What you will do
Extract all lines from the data beneath that include the word "details".

Task material

——

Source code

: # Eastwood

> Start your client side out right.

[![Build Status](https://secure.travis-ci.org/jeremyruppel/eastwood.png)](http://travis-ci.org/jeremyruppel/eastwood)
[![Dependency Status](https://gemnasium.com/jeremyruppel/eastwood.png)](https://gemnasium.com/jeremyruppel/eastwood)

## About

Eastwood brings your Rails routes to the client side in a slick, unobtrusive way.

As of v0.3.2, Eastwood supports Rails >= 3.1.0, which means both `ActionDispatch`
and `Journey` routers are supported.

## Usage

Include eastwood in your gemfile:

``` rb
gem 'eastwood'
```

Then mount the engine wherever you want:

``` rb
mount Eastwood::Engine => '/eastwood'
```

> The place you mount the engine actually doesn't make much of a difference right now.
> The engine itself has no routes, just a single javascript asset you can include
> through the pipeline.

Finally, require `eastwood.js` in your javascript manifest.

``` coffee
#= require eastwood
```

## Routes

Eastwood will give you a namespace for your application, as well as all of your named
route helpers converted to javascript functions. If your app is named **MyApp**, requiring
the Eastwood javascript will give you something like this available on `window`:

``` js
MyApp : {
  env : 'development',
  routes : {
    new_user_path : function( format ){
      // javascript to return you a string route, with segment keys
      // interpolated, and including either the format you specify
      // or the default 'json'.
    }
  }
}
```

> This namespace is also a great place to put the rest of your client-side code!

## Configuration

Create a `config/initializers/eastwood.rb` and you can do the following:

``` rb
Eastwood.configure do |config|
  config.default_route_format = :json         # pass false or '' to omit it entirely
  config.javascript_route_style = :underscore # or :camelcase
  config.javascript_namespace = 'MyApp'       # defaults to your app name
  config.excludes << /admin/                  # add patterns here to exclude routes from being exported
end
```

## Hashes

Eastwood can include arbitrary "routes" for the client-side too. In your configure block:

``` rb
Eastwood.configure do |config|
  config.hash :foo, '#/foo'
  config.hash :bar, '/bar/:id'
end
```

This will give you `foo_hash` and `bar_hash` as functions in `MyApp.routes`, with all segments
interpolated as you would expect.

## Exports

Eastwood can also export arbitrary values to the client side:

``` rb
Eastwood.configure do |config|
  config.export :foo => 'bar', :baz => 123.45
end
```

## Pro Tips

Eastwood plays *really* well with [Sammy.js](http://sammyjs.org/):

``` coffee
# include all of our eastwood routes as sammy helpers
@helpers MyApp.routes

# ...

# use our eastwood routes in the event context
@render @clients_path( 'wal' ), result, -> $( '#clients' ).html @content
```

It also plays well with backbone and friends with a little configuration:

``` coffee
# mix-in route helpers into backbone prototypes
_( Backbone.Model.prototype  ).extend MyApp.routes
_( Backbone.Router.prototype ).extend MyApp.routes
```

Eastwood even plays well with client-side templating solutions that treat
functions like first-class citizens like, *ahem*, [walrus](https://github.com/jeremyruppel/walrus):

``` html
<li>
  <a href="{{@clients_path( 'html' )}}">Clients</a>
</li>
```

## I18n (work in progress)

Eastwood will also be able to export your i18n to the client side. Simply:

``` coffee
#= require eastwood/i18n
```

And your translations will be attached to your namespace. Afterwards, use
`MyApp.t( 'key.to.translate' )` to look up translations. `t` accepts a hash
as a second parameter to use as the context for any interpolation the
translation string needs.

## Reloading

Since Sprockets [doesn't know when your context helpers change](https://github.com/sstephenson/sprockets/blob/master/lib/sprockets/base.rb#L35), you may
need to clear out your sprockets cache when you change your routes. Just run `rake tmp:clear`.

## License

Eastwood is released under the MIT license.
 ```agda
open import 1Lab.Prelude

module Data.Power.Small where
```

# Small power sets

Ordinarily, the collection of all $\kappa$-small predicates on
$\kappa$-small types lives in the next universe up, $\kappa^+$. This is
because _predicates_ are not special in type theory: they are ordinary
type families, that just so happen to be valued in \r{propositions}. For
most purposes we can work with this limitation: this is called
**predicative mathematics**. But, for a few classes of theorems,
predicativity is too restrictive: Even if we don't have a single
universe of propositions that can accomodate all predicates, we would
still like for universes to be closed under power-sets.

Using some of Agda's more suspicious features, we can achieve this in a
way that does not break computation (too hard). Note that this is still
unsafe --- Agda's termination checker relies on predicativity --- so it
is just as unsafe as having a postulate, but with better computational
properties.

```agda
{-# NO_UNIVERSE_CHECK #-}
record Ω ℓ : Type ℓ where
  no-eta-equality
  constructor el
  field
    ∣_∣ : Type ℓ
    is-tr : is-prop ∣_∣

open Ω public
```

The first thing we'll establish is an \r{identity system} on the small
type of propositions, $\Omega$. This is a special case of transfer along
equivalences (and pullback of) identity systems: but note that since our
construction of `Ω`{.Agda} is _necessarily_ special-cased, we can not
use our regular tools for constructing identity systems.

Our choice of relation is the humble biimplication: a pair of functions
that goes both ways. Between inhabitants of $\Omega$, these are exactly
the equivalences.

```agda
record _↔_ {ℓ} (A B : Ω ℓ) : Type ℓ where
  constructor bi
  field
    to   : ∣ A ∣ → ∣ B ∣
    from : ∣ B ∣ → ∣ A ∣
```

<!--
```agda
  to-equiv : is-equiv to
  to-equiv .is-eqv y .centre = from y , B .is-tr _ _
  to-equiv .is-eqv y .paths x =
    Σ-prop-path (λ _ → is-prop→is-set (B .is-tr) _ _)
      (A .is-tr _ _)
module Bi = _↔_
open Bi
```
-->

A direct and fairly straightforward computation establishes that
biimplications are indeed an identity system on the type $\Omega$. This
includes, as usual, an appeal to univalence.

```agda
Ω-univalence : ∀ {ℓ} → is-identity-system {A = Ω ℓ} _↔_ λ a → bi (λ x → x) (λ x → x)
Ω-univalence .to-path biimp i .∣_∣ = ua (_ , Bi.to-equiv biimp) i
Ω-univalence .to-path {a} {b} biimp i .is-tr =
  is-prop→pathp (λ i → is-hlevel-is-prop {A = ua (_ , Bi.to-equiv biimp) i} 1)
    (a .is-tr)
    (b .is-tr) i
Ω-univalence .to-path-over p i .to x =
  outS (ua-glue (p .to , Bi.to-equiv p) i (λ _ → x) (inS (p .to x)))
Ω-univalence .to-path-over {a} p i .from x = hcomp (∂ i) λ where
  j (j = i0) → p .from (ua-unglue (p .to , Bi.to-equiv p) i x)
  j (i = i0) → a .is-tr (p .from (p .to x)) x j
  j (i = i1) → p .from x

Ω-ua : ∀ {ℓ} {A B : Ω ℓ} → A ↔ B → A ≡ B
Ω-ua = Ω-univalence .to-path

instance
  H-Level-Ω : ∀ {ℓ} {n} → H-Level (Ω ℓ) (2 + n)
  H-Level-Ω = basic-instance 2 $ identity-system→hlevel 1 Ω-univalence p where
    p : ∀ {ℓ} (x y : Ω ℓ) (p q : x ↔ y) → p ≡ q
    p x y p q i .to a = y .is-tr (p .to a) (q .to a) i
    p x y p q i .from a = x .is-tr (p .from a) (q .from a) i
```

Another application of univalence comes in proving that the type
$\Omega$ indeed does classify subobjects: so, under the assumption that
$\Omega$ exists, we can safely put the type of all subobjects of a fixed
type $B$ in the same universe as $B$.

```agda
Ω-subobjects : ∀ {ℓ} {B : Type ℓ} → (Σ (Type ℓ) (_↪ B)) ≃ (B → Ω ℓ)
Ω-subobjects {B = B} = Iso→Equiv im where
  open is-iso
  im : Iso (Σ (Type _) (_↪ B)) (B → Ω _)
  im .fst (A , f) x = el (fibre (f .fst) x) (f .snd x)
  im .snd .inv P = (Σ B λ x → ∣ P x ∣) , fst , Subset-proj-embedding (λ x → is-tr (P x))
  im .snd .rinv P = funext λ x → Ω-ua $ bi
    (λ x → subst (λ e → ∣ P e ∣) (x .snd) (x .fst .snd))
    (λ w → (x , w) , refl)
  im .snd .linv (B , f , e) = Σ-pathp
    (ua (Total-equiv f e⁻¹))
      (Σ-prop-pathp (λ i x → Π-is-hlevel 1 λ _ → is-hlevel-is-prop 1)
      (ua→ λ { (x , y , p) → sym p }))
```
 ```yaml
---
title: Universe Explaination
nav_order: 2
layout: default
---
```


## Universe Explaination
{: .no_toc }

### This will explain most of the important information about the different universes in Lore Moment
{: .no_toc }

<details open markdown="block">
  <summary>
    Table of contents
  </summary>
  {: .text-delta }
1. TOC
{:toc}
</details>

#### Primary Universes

——

Response to this exercise
<details open markdown="block">
</details>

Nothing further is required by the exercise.